The couple are award-winning dairy farmers and were the initial equity managers in Canlac.

They made the big move south 18-months ago when the partnership bought the farm although it’s had a history of ownership with some of the shareholders since 2008, originally through Spectrum Group.

Russell and Leanne have brought their passion for rearing great young stock and their expert knowledge in pasture management to the station.

Russell says Tower Peak’s core job is to rear close to 1500 young stock for the two Canterbury dairy businesses which milk a total of 5000 cows.

The balance of the 3200 rising-two-year-olds that winter on the farm are from other dairy farms, mostly from the Southland area.

All up 13 different entities send their calves to the property for the 15-16 months it takes for them to be grown through to being in-calf themselves and ready to go back to their herds for wintering prior to their first calving.

‘I look at it like a limited overs cricket match. If you leave your run too late then the run rate’s too high and you don’t make it.’

The property had been glanced but not hit with Mycoplasma bovis when it was suspected as a trace farm before Russell and Leanne came on board. It was fully tested though and certified clear but managing biosecurity and ensuring no animal-to-animal contact from heifers from different farms is now a strict part of the system.

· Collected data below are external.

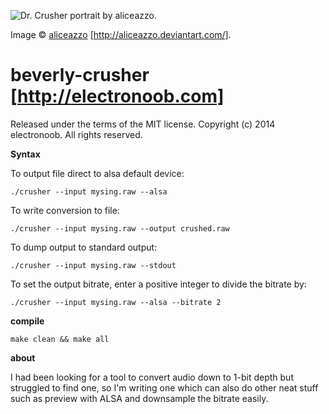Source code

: ![Dr. Crusher portrait by aliceazzo.](http://www.electronoob.com/images/Beverly_Crusher_by_aliceazzo.jpg "The fantastic Beverly Crusher artwork is by aliceazzo and the link to her deviantart is http://aliceazzo.deviantart.com/ - This work is entirely hers and I havent asked permission to associate it with my application, website, nor have I even spoken to this person before so please keep in mind that this image is not part of the same license as this software.")

Image &copy; [aliceazzo](http://aliceazzo.deviantart.com/ "aliceazzo's deviant art page.") [http://aliceazzo.deviantart.com/].


beverly-crusher [http://electronoob.com]
========================================
Released under the terms of the MIT license.
Copyright (c) 2014 electronoob.
All rights reserved.


**Syntax**

To output file direct to alsa default device:

	./crusher --input mysing.raw --alsa


To write conversion to file:

	./crusher --input mysing.raw --output crushed.raw

To dump output to standard output:

	./crusher --input mysing.raw --stdout

To set the output bitrate, enter a positive integer to divide the bitrate by:

	./crusher --input mysing.raw --alsa --bitrate 2



**compile**

	make clean && make all


**about**

I had been looking for a tool to convert audio down to 1-bit depth
but struggled to find one, so I'm writing one which can also do
other neat stuff such as preview with ALSA and downsample the
bitrate easily.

Russell says the aim in buying Tower Peak was to help reduce grazing costs for the two farming entities in Canterbury which were paying about $1 million between them on grazing.

The farm had to be big enough to support a management team so that it could operate without the dairy farm staff.

Equivalent land in Canterbury was selling at close to $45,000/ha but by coming further south they were able to buy the large-scale enterprise for a fraction of the cost.

Russell says Tower Peak ticked all the boxes and by taking on additional grazing it’s a profitable business that more than pays its way and is able to reduce debt.

The programme

From late November the calves start arriving en masse.

Close to 20 unit loads of young animals will arrive over a two-month period and when trucking R2s out in April is included, more than 100 unit loads of animals a year come and go.

Each animal’s time on the station is electronically tracked and recorded with drenchings, weighings and matings all noted.

MINDA CSV data files can be sent before the calves arrive with the information loaded into the Tower Peak system.

Kathryn Hutchings – at a glance the vital data.

They’re grouped on the system as belonging to their particular farm and remain in that electronic and physical group for the rest of their time on the station.

A giant etched whiteboard allows monthly key data and information to be recorded for each group too so that at a quick glance the farm team can see what actions should be taken at each monthly visit to the yards for the young animals and what happened last time.

Diligently recording data and information, both electronic and written is a big part of keeping the system running smoothly at Tower Peak.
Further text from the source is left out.